It's true that the Chancellor is not solely to blame for the unravelling of our retirement schemes. In the 1980s and 1990s, many companies were so complacent about funds being in surplus that they took "pensions holidays": they simply stopped paying in. That action now looks almost criminally negligent.
A sharp rise in life expectancy has also played a part. The longer that pensioners hang around, drawing from the pot, the harder it is for funds to be confident about meeting future obligations.
But all that pales alongside the Chancellor's decision to pay for his profligate spending spree on unreformed public services in part with the money of millions of pensioners.

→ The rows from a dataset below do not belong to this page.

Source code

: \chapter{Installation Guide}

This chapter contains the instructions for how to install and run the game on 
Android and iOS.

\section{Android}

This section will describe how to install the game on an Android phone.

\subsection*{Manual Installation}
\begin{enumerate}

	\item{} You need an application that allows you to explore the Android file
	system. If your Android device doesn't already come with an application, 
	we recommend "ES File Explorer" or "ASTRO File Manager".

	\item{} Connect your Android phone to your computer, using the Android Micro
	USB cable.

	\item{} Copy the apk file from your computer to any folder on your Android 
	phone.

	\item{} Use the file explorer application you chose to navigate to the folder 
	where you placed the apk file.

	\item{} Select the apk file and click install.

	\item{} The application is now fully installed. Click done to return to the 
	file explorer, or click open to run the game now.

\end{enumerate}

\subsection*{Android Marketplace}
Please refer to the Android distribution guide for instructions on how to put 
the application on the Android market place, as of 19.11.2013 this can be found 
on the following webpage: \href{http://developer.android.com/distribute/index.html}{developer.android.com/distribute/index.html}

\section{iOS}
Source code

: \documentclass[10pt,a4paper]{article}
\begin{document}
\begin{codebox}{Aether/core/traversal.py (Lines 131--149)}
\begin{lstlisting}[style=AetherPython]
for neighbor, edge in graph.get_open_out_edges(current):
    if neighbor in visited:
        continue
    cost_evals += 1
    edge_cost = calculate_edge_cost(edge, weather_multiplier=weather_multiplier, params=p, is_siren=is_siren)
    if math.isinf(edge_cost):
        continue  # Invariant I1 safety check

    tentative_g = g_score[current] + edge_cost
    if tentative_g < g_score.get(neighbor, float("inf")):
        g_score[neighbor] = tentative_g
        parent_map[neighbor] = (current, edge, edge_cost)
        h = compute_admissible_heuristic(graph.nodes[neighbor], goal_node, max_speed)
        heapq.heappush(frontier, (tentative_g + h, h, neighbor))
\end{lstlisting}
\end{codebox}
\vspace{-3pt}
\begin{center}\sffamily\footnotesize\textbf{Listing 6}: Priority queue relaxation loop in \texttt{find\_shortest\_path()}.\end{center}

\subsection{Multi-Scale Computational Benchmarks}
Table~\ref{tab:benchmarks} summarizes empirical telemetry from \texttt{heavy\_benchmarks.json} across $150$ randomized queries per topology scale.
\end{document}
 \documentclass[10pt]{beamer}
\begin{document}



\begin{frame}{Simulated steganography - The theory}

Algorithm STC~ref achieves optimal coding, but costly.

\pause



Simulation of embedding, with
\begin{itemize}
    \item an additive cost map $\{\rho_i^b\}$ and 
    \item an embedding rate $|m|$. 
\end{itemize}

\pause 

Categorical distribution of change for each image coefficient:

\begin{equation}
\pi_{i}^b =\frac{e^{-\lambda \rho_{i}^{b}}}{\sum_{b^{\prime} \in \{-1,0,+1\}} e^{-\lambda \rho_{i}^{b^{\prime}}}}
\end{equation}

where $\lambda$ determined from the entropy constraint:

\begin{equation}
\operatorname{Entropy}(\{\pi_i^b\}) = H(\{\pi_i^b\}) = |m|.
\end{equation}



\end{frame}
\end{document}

Yeah maybe employers cutting contributions had an impact, yeah maybe people living longer than the actuaries had accounted for in their calculations matters a bit. But it's really Brown's fault...
No figures on all of this you notice. It would be interesting, for example, to see the comparative impact on a typical scheme of the abolition of tax credits versus changes to mortality assumptions. You might also want to have a look at the actual cost of the tax change compared to the value of contributions holidays taken by companies.
Let's make no bones about it, this is an attempt by the Right to try and pin the pensions crisis on Brown. It's factually flawed and can be proven to be so but unless people start making noise about it the simplistic "Brown killed the pension funds" version will become the popular wisdom.